Aim of the exercise:
Could you please reproduce the entries exactly, leaving out any pictures?

Data under study:
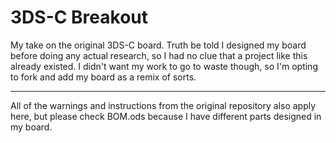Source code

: # 3DS-C Breakout
My take on the original 3DS-C board. Truth be told I designed my board before doing any actual research, so I had no clue that a project like this already existed. I didn't want my work to go to waste though, so I'm opting to fork and add my board as a remix of sorts.

---

All of the warnings and instructions from the original repository also apply here, but please check BOM.ods because I have different parts designed in my board.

Your response:
Source code

: # 3DS-C Breakout
My take on the original 3DS-C board. Truth be told I designed my board before doing any actual research, so I had no clue that a project like this already existed. I didn't want my work to go to waste though, so I'm opting to fork and add my board as a remix of sorts.

---

All of the warnings and instructions from the original repository also apply here, but please check BOM.ods because I have different parts designed in my board.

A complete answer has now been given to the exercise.